I love anchovies, though to a lot of people they are an acquired taste. Anchovies are found in oceans all over the world, but here at Choices Markets we typically source them from the seas of Europe and the Mediterranean. Fresh anchovies are nutritionally loaded and extremely delicious, but can be quite rare to find here in our BC fish counters. Therefore, we’ll keep talking about easier to get a hold of anchovy paste, fish sauce and canned varieties.
Traditionally, salted anchovies were a high seas trading commodity, and that’s how spinoff recipes were created and disseminated around the world. Even though they are quite strong in taste, canned anchovies can be a good gateway fish for anyone trying to increase their fish consumption, or even just diving in to the world of seafood. The trick is using them in less obvious ways. Just think about Caesar salad. It’s one of the most popular salads in the world and it has anchovies as its base, but you’d never think something fishy was going on there.
One of the keys to using whole anchovies as an ingredient in your sauces and dressings is to maintain equilibrium with your other ingredients. Wine, butter, fresh herbs, citrus, vinegar and more are pair well with anchovies. To incorporate the anchovy flavour in a less obvious manner, grind up the anchovy fine and then melt them in a low temperature oil or butter. A good place to start for anyone experimenting would be vinaigrettes and dips. Flavoured butters might be your next step, eventually moving on to seasoning pasta sauces or even meat dishes. As you learn to appreciate the flavour more and more, simply increase the amount you’re using. It all depends on what your palette can take.
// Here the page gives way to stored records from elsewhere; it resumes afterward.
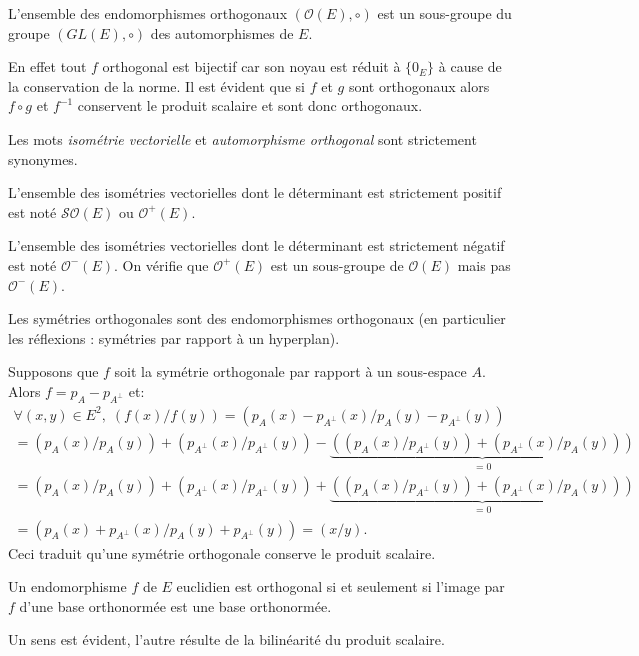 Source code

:  
\begin{prop}
 L'ensemble des endomorphismes orthogonaux $(\mathcal O(E),\circ)$ est un sous-groupe du groupe $(GL(E),\circ)$ des automorphismes de $E$.
\end{prop}
\begin{demo}
 En effet tout $f$ orthogonal est bijectif car son noyau est réduit à $\{0_E\}$ à cause de la conservation de la norme. Il est évident que si $f$ et $g$ sont orthogonaux alors $f\circ g$ et $f^{-1}$ conservent le produit scalaire et sont donc orthogonaux.
\end{demo}
\begin{rem}
  Les mots \emph{isométrie vectorielle} et \emph{automorphisme orthogonal} sont strictement synonymes.
\end{rem}
\begin{defi}
  L'ensemble des isométries vectorielles dont le déterminant est strictement positif est noté $\mathcal{SO}(E)$ ou $\mathcal{O}^+(E)$.
\end{defi}
\begin{rem}
  L'ensemble des isométries vectorielles dont le déterminant est strictement négatif est noté $\mathcal{O}^-(E)$. On vérifie que $\mathcal{O}^+(E)$ est un sous-groupe de $\mathcal{O}(E)$ mais pas $\mathcal{O}^-(E)$.
\end{rem}
\newpage
{}
\begin{exple}
 Les symétries orthogonales sont des endomorphismes orthogonaux (en particulier les réflexions : symétries par rapport à un hyperplan).
\end{exple}
\begin{demo}
  Supposons que $f$ soit la symétrie orthogonale par rapport à un sous-espace $A$. Alors $f = p_A - p_{A^{\bot}}$ et:
  \begin{multline*}
\forall (x,y)\in E^2, \;
(f(x)/f(y)) = (p_{A}(x) - p_{A^{\bot}}(x) /p_{A}(y) - p_{A^{\bot}}(y)) \\
= (p_{A}(x) /p_{A}(y)) + (p_{A^{\bot}}(x) /p_{A^{\bot}}(y)) 
   -  \underset{ = 0}{\underbrace{\left( (p_{A}(x) /p_{A^{\bot}}(y)) + (p_{A^{\bot}}(x) /p_{A}(y))\right)}} \\ 
= (p_{A}(x) /p_{A}(y)) + (p_{A^{\bot}}(x) /p_{A^{\bot}}(y)) 
   +  \underset{ = 0}{\underbrace{\left( (p_{A}(x) /p_{A^{\bot}}(y)) + (p_{A^{\bot}}(x) /p_{A}(y))\right)}} \\ 
= (p_{A}(x) + p_{A^{\bot}}(x) /p_{A}(y) + p_{A^{\bot}}(y)) = (x/y). 
   \end{multline*}
Ceci traduit qu'une symétrie orthogonale conserve le produit scalaire.
\end{demo}
\newpage
\begin{prop}
 Un endomorphisme $f$ de $E$ euclidien est orthogonal si et seulement si l'image par $f$ d'une base orthonormée est une base orthonormée.
\end{prop}
\begin{demo}
 Un sens est évident, l'autre résulte de la bilinéarité du produit scalaire.
\end{demo}


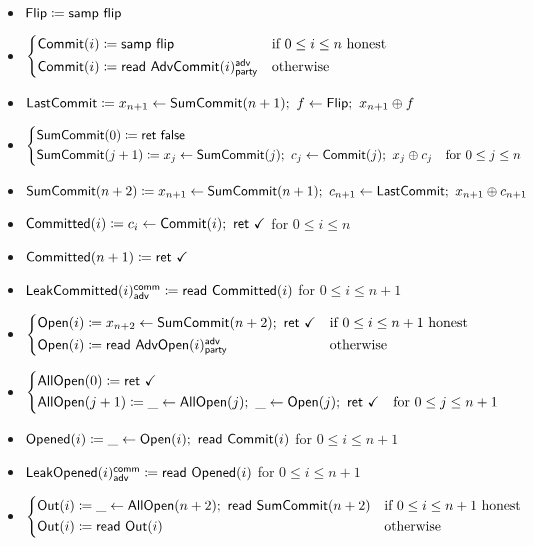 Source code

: \begin{itemize}
\item $\mathsf{Flip} \coloneqq \mathsf{samp} \ \mathsf{flip}$
\item {\color{blue} $\begin{cases*} \Commit(i) \coloneqq \samp{\flip} & \text{if $0 \leq i \leq n$ honest} \\ \Commit(i) \coloneqq \read{\AdvCommit(i)^\adv_\party} & \text{otherwise} \end{cases*}$}
\item {\color{blue} $\mathsf{LastCommit} \coloneqq x_{n+1} \leftarrow \mathsf{SumCommit}(n+1); \ f \leftarrow \mathsf{Flip}; \ x_{n+1} \oplus f$}
\item {\color{blue} $\begin{cases*} \SumCommit(0) \coloneqq \ret{\false} & \\ \SumCommit(j+1) \coloneqq x_j \leftarrow \SumCommit(j); \ c_j \leftarrow \Commit(j); \ x_j \oplus c_j & \text{for $0 \leq j \leq n$} \end{cases*}$}
\item {\color{blue} $\SumCommit(n+2) \coloneqq x_{n+1} \leftarrow \SumCommit(n+1); \ c_{n+1} \leftarrow \LastCommit; \ x_{n+1} \oplus c_{n+1}$}
\item {\color{magenta} $\mathsf{Committed}(i) \coloneqq c_i \leftarrow \mathsf{Commit}(i); \ \mathsf{ret} \ \checkmark$ for $0 \leq i \leq n$}
\item {\color{magenta} $\mathsf{Committed}(n+1) \coloneqq \mathsf{ret} \ \checkmark$}
\item {\color{magenta} $\mathsf{LeakCommitted}(i)^{\mathsf{comm}}_{\mathsf{adv}} \coloneqq \mathsf{read} \ \mathsf{Committed}(i)$ for $0 \leq i \leq n+1$}
\item {\color{teal} $\begin{cases*} \Open(i) \coloneqq x_{n+2} \leftarrow \SumCommit(n+2); \ \ret{\checkmark} & \text{if $0 \leq i \leq n+1$ honest} \\ \Open(i) \coloneqq \read{\AdvOpen(i)^\adv_\party} & \text{otherwise} \end{cases*}$}
\item {\color{teal} $\begin{cases*} \AllOpen(0) \coloneqq \ret{\checkmark} & \\ \AllOpen(j+1) \coloneqq \_ \leftarrow \AllOpen(j); \ \_ \leftarrow \Open(j); \ \ret{\checkmark} & \text{for $0 \leq j \leq n+1$} \end{cases*}$}
\item {\color{red} $\mathsf{Opened}(i) \coloneqq \_ \leftarrow \mathsf{Open}(i); \ \mathsf{read} \ \mathsf{Commit}(i)$ for $0 \leq i \leq n+1$}
\item {\color{red} $\mathsf{LeakOpened}(i)^{\mathsf{comm}}_{\mathsf{adv}} \coloneqq \mathsf{read} \ \mathsf{Opened}(i)$ for $0 \leq i \leq n+1$}
\item $\begin{cases*} \Out(i) \coloneqq \_ \leftarrow \AllOpen(n+2); \ \read{\SumCommit(n+2)} & \text{if $0 \leq i \leq n+1$ honest} \\ \Out(i) \coloneqq \read{\Out(i)} & \text{otherwise} \end{cases*}$
\end{itemize}

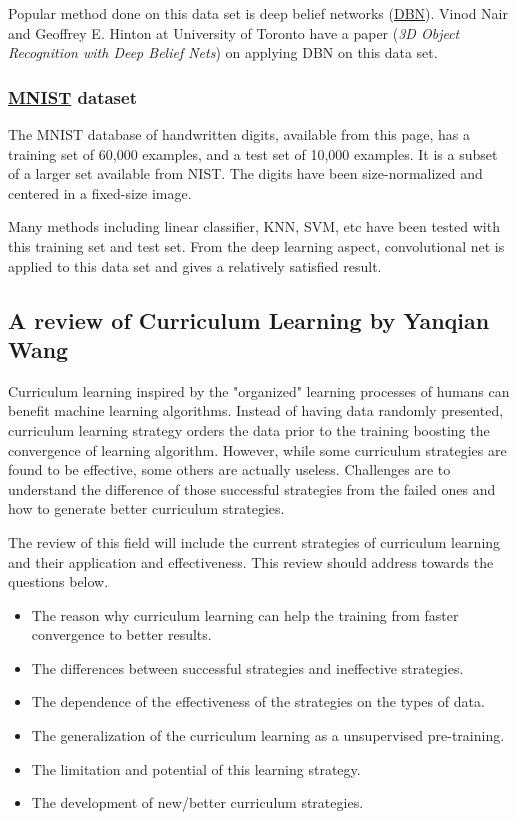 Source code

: \documentclass[11pt]{article}
\numberwithin{equation}{section}
\numberwithin{equation}{section}
\newcommand{\0}{{\mathbf{0}}}
\newcommand{\1}{{\mathbf{1}}}
\begin{document}
Popular method done on this data set is deep belief networks (\href{http://deeplearning.net/tutorial/DBN.html}{DBN}). Vinod Nair and Geoffrey E. Hinton at University of Toronto have a paper (\textit{3D Object Recognition with Deep Belief Nets}) on applying DBN on this data set.

\subsubsection{\href{http://yann.lecun.com/exdb/mnist/}{MNIST} dataset}
The MNIST database of handwritten digits, available from this page, has a training set of 60,000 examples, and a test set of 10,000 examples. It is a subset of a larger set available from NIST. The digits have been size-normalized and centered in a fixed-size image.

Many methods including linear classifier, KNN, SVM, etc have been tested with this training set and test set. From the deep learning aspect, convolutional net is applied to this data set and gives a relatively satisfied result. 


\subsection{A review of Curriculum Learning by Yanqian Wang}

Curriculum learning inspired by the "organized" learning processes of humans can benefit machine learning algorithms. Instead of having data randomly presented, curriculum learning strategy orders the data prior to the training boosting the convergence of learning algorithm. However, while some curriculum strategies are found to be effective, some others are actually useless. Challenges are to understand the difference of those successful strategies from the failed ones and how to generate better curriculum strategies. 

The review of this field will include the current strategies of curriculum learning and their application and effectiveness. 
This review should address towards the questions below.

\begin{itemize}
\item The reason why curriculum learning can help the training from faster convergence to better results.
\item The differences between successful strategies and ineffective strategies.
\item The dependence of the effectiveness of the strategies on the types of data.
\item The generalization of the curriculum learning as a unsupervised pre-training.
\item The limitation and potential of this learning strategy.
\item The development of new/better curriculum strategies.
\end{itemize}
\end{document}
Of course, the next step from there is boosting your fish chowders and clear soups with that wonderful anchovy flavour. Once you’re a true lover, you can go with some classic anchovy applications like using anchovy as a garnish for pizza or potato salad. If you’re a true anchovy connoisseur like me, you can make a fantastic sandwich with sweet onions and whole anchovies on fresh focaccia bread. Don’t forget a splash of balsamic (and maybe some heartburn medication)! Anchovies may be an acquired taste, but it’s one worth gaining one little fish at a time.